● WHAT NEEDS TO BE DONE: The entries below are to be reproduced exactly, with their pictures omitted.

● SUPPLIED INFORMATION:
========================================================================
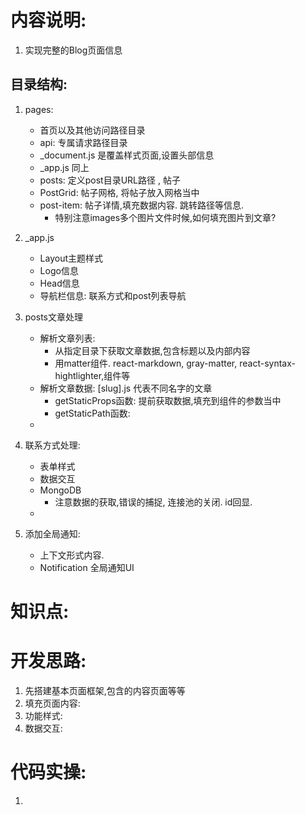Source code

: # 内容说明:
1. 实现完整的Blog页面信息

## 目录结构:
1. pages: 
    - 首页以及其他访问路径目录
    - api: 专属请求路径目录
    - _document.js 是覆盖样式页面,设置头部信息
    - _app.js 同上
    - posts:  定义post目录URL路径 , 帖子
    - PostGrid: 帖子网格,  将帖子放入网格当中
    - post-item: 帖子详情,填充数据内容. 跳转路径等信息. 
        - 特别注意images多个图片文件时候,如何填充图片到文章?
2. _app.js
    - Layout主题样式
    - Logo信息
    - Head信息
    - 导航栏信息: 联系方式和post列表导航
    
3. posts文章处理
    - 解析文章列表: 
        - 从指定目录下获取文章数据,包含标题以及内部内容
        - 用matter组件. react-markdown, gray-matter, react-syntax-hightlighter,组件等
    - 解析文章数据: [slug].js 代表不同名字的文章
        - getStaticProps函数: 提前获取数据,填充到组件的参数当中
        - getStaticPath函数:
    - 
4. 联系方式处理:
    - 表单样式
    - 数据交互
    - MongoDB
        - 注意数据的获取,错误的捕捉, 连接池的关闭. id回显.
    - 
5. 添加全局通知:
    - 上下文形式内容.
    - Notification 全局通知UI

# 知识点:


# 开发思路:
1. 先搭建基本页面框架,包含的内容页面等等
2. 填充页面内容:
3. 功能样式:
4. 数据交互:


# 代码实操:
1.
========================================================================
● YOUR SOLUTION:
Source code

: # 内容说明:
1. 实现完整的Blog页面信息

## 目录结构:
1. pages: 
    - 首页以及其他访问路径目录
    - api: 专属请求路径目录
    - _document.js 是覆盖样式页面,设置头部信息
    - _app.js 同上
    - posts:  定义post目录URL路径 , 帖子
    - PostGrid: 帖子网格,  将帖子放入网格当中
    - post-item: 帖子详情,填充数据内容. 跳转路径等信息. 
        - 特别注意images多个图片文件时候,如何填充图片到文章?
2. _app.js
    - Layout主题样式
    - Logo信息
    - Head信息
    - 导航栏信息: 联系方式和post列表导航
    
3. posts文章处理
    - 解析文章列表: 
        - 从指定目录下获取文章数据,包含标题以及内部内容
        - 用matter组件. react-markdown, gray-matter, react-syntax-hightlighter,组件等
    - 解析文章数据: [slug].js 代表不同名字的文章
        - getStaticProps函数: 提前获取数据,填充到组件的参数当中
        - getStaticPath函数:
    - 
4. 联系方式处理:
    - 表单样式
    - 数据交互
    - MongoDB
        - 注意数据的获取,错误的捕捉, 连接池的关闭. id回显.
    - 
5. 添加全局通知:
    - 上下文形式内容.
    - Notification 全局通知UI

# 知识点:


# 开发思路:
1. 先搭建基本页面框架,包含的内容页面等等
2. 填充页面内容:
3. 功能样式:
4. 数据交互:


# 代码实操:
1.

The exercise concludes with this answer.